## Records provided

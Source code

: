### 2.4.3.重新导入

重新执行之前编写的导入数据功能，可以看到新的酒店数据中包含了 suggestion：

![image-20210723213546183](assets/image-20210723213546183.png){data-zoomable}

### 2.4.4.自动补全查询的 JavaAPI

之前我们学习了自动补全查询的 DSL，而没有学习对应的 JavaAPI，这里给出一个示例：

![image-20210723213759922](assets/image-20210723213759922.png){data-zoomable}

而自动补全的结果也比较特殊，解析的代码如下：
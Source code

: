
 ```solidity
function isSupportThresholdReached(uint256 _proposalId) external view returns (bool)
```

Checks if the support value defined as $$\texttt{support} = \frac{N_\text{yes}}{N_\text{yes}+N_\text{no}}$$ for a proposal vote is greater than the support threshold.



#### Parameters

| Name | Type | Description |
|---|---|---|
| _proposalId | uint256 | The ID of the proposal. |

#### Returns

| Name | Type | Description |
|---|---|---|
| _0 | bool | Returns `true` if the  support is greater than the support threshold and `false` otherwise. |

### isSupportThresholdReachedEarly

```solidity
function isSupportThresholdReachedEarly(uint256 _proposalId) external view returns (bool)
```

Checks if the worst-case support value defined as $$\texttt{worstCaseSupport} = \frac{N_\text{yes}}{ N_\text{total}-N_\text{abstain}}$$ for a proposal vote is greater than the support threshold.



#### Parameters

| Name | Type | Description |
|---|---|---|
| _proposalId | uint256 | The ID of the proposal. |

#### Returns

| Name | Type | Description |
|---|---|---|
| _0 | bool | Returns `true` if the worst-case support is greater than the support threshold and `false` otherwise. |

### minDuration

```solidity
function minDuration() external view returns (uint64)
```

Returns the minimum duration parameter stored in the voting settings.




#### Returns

## Problem requirements
All lines in the listing above that contain "JavaAPI" should be shown.

## Result below
### 2.4.4.自动补全查询的 JavaAPI
之前我们学习了自动补全查询的 DSL，而没有学习对应的 JavaAPI，这里给出一个示例：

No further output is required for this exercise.